On Sat, 22 Jun 2019 at 22:26, Kees Cook [off-list ref] wrote:

On Fri, Jun 21, 2019 at 03:50:02PM +0200, Ard Biesheuvel wrote:

quoted

On Fri, 21 Jun 2019 at 15:44, Arnd Bergmann [off-list ref] wrote:

quoted

One pattern I have seen here is temporary variables from macros or
inline functions whose lifetime now extends over the entire function
rather than just the basic block in which they are defined, see e.g.
lpfc_debug_dump_qe() being inlined multiple times into
lpfc_debug_dump_all_queues().
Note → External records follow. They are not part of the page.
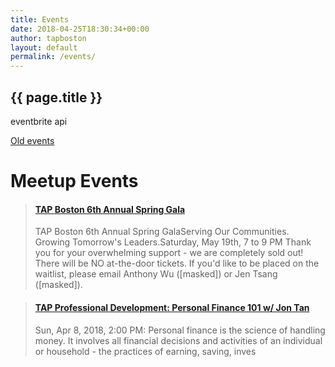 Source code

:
 ```yaml
---
title: Events
date: 2018-04-25T18:30:34+00:00
author: tapboston
layout: default
permalink: /events/
---
```


## {{ page.title }}

eventbrite api

<a href="/pages/old-posts">Old events</a>

<h1>Meetup Events</h1>
<blockquote class="embedly-card">
  <h4>
    <a href="https://www.meetup.com/Taiwanese-American-Professionals-Boston/events/249929016/">TAP Boston 6th Annual Spring Gala</a>
  </h4>
  <p>
    TAP Boston 6th Annual Spring GalaServing Our Communities. Growing Tomorrow's Leaders.Saturday, May 19th, 7 to 9 PM Thank you for your overwhelming support - we are completely sold out! There will be NO at-the-door tickets. If you'd like to be placed on the waitlist, please email Anthony Wu ([masked]) or Jen Tsang ([masked]).
  </p>
</blockquote>
<script async src="//cdn.embedly.com/widgets/platform.js" charset="UTF-8"></script>

<blockquote class="embedly-card">
  <h4>
    <a href="https://www.meetup.com/Taiwanese-American-Professionals-Boston/events/249328286/">TAP Professional Development: Personal Finance 101 w/ Jon Tan</a>
  </h4>
  <p>
    Sun, Apr 8, 2018, 2:00 PM: Personal finance is the science of handling money. It involves all financial decisions and activities of an individual or household - the practices of earning, saving, inves
  </p>
</blockquote>
<script async src="//cdn.embedly.com/widgets/platform.js" charset="UTF-8"></script> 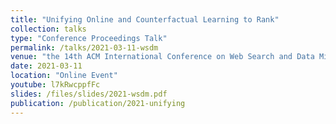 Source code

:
 ```yaml
---
title: "Unifying Online and Counterfactual Learning to Rank"
collection: talks
type: "Conference Proceedings Talk"
permalink: /talks/2021-03-11-wsdm
venue: "the 14th ACM International Conference on Web Search and Data Mining (WSDM ’21)"
date: 2021-03-11
location: "Online Event"
youtube: l7kRwcppfFc
slides: /files/slides/2021-wsdm.pdf
publication: /publication/2021-unifying
---
```

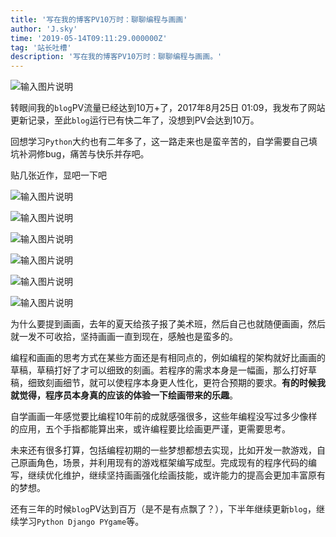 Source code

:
 ```yaml
---
title: '写在我的博客PV10万时：聊聊编程与画画'
author: 'J.sky'
time: '2019-05-14T09:11:29.000000Z'
tag: '站长吐槽'
description: '写在我的博客PV10万时：聊聊编程与画画。'
---
```


![输入图片说明](https://suiyan.cc/assets/images/media/upload/2019/05/Snip20190514_1.png)

转眼间我的`blog`PV流量已经达到10万+了，2017年8月25日 01:09，我发布了网站更新记录，至此`blog`运行已有快二年了，没想到PV会达到10万。

回想学习`Python`大约也有二年多了，这一路走来也是蛮辛苦的，自学需要自己填坑补洞修bug，痛苦与快乐并存吧。

贴几张近作，显吧一下吧

![输入图片说明](https://suiyan.cc/assets/images/media/upload/2019/05/Cache_69e1f243303b4652..jpg)

![输入图片说明](https://suiyan.cc/assets/images/media/upload/2019/05/v2-03025e852e1db8f2f9cf69fbd946b69c_hd.jpg)

![输入图片说明](https://suiyan.cc/assets/images/media/upload/2019/05/v2-608fc943d8709a1c640f02a8fc46fae6_hd.jpg)

![输入图片说明](https://suiyan.cc/assets/images/media/upload/2019/05/v2-fa357d4314c4f66b46318982526ef88a_hd.jpg)

![输入图片说明](https://suiyan.cc/assets/images/media/upload/2019/05/v2-9497459b80fafa67937c205e373c05f7_hd.jpg)

![输入图片说明](https://suiyan.cc/assets/images/media/upload/2019/05/v2-f27fcee295b83b010b1029a145dc1554_hd.jpg)


为什么要提到画画，去年的夏天给孩子报了美术班，然后自己也就随便画画，然后就一发不可收拾，坚持画画一直到现在，感触也是蛮多的。

编程和画画的思考方式在某些方面还是有相同点的，例如编程的架构就好比画画的草稿，草稿打好了才可以细致的刻画。若程序的需求本身是一幅画，那么打好草稿，细致刻画细节，就可以使程序本身更人性化，更符合预期的要求。**有的时候我就觉得，程序员本身真的应该的体验一下绘画带来的乐趣**。

自学画画一年感觉要比编程10年前的成就感强很多，这些年编程没写过多少像样的应用，五个手指都能算出来，或许编程要比绘画更严谨，更需要思考。

未来还有很多打算，包括编程初期的一些梦想都想去实现，比如开发一款游戏，自己原画角色，场景，并利用现有的游戏框架编写成型。完成现有的程序代码的编写，继续优化维护，继续坚持画画强化绘画技能，或许能力的提高会更加丰富原有的梦想。

还有三年的时候`blog`PV达到百万（是不是有点飘了？），下半年继续更新`blog`，继续学习`Python Django PYgame`等。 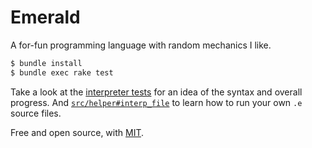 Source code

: # Emerald

A for-fun programming language with random mechanics I like.
```bash
$ bundle install 
$ bundle exec rake test
```
Take a look at the [interpreter tests](./test/interpreter_test.rb) for an idea of the syntax and overall progress. And [
`src/helper#interp_file`](./src/helper.rb) to learn how to run your own `.e` source files.

Free and open source, with [MIT](./license).
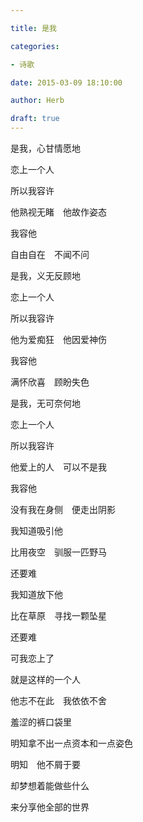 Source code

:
 ```yaml
---

title: 是我

categories:

- 诗歌

date: 2015-03-09 18:10:00

author: Herb

draft: true
---
```


是我，心甘情愿地

恋上一个人

所以我容许

他熟视无睹　他故作姿态

我容他

自由自在　不闻不问



是我，义无反顾地

恋上一个人

所以我容许

他为爱痴狂　他因爱神伤

我容他

满怀欣喜　顾盼失色



是我，无可奈何地

恋上一个人

所以我容许

他爱上的人　可以不是我

我容他

没有我在身侧　便走出阴影



我知道吸引他

比用夜空　驯服一匹野马

还要难

我知道放下他

比在草原　寻找一颗坠星

还要难

可我恋上了

就是这样的一个人

他志不在此　我依依不舍

羞涩的裤口袋里

明知拿不出一点资本和一点姿色

明知　他不屑于要

却梦想着能做些什么

来分享他全部的世界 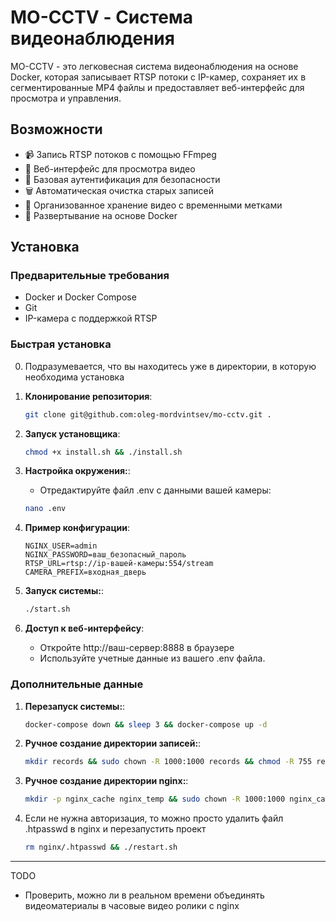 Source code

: 

# MO-CCTV - Система видеонаблюдения

MO-CCTV - это легковесная система видеонаблюдения на основе Docker, которая записывает RTSP потоки с IP-камер, сохраняет их в сегментированные MP4 файлы и предоставляет веб-интерфейс для просмотра и управления.

## Возможности

- 📹 Запись RTSP потоков с помощью FFmpeg
- 🎥 Веб-интерфейс для просмотра видео
- 🔐 Базовая аутентификация для безопасности
- 🗑️ Автоматическая очистка старых записей
- 📁 Организованное хранение видео с временными метками
- 🐳 Развертывание на основе Docker

## Установка

### Предварительные требования

- Docker и Docker Compose
- Git
- IP-камера с поддержкой RTSP

### Быстрая установка

0. Подразумевается, что вы находитесь уже в директории, в которую необходима установка

1. **Клонирование репозитория**:
   
   ```bash
   git clone git@github.com:oleg-mordvintsev/mo-cctv.git .
   ```
  
2. **Запуск установщика**:

   ```bash
   chmod +x install.sh && ./install.sh
   ```
   
3. **Настройка окружения:**:
   - Отредактируйте файл .env с данными вашей камеры:
   ```bash
   nano .env
   ```
   
4. **Пример конфигурации**:

   ```text
   NGINX_USER=admin
   NGINX_PASSWORD=ваш_безопасный_пароль
   RTSP_URL=rtsp://ip-вашей-камеры:554/stream
   CAMERA_PREFIX=входная_дверь
   ```

5. **Запуск системы:**:

   ```bash
   ./start.sh
   ```

6. **Доступ к веб-интерфейсу**:
   - Откройте http://ваш-сервер:8888 в браузере
   - Используйте учетные данные из вашего .env файла.

### Дополнительные данные

1. **Перезапуск системы:**:

   ```bash
   docker-compose down && sleep 3 && docker-compose up -d
   ```

2. **Ручное создание директории записей:**:

   ```bash
   mkdir records && sudo chown -R 1000:1000 records && chmod -R 755 records
   ```

3. **Ручное создание директории nginx:**:

   ```bash
   mkdir -p nginx_cache nginx_temp && sudo chown -R 1000:1000 nginx_cache nginx_temp && chmod -R 755 nginx_cache nginx_temp 
   ```

4. Если не нужна авторизация, то можно просто удалить файл .htpasswd в nginx и перезапустить проект

   ```bash
   rm nginx/.htpasswd && ./restart.sh
   ```

----------------------------------------------
TODO
- Проверить, можно ли в реальном времени объединять видеоматериалы в часовые видео ролики с nginx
Each instance of the local
"char line_buf[LPFC_LBUF_SZ];" seems to add on to the previous
one now, where the behavior without the structleak plugin is that
they don't.

Ewww.

quoted

Right, that seems to be due to the fact that this code

/* split the first bb where we can put the forced initializers */
gcc_assert(single_succ_p(ENTRY_BLOCK_PTR_FOR_FN(cfun)));
bb = single_succ(ENTRY_BLOCK_PTR_FOR_FN(cfun));
if (!single_pred_p(bb)) {
    split_edge(single_succ_edge(ENTRY_BLOCK_PTR_FOR_FN(cfun)));
    gcc_assert(single_succ_p(ENTRY_BLOCK_PTR_FOR_FN(cfun)));
}

puts all the initializers at the beginning of the function rather than
inside the scope of the definition.

Do you see a sane way to improve this? I hadn't noticed that this
actually moved it up to the start of the function. :(

Not from the top of my head, and I won't be able to spend any time on
this in the near future, unfortunately.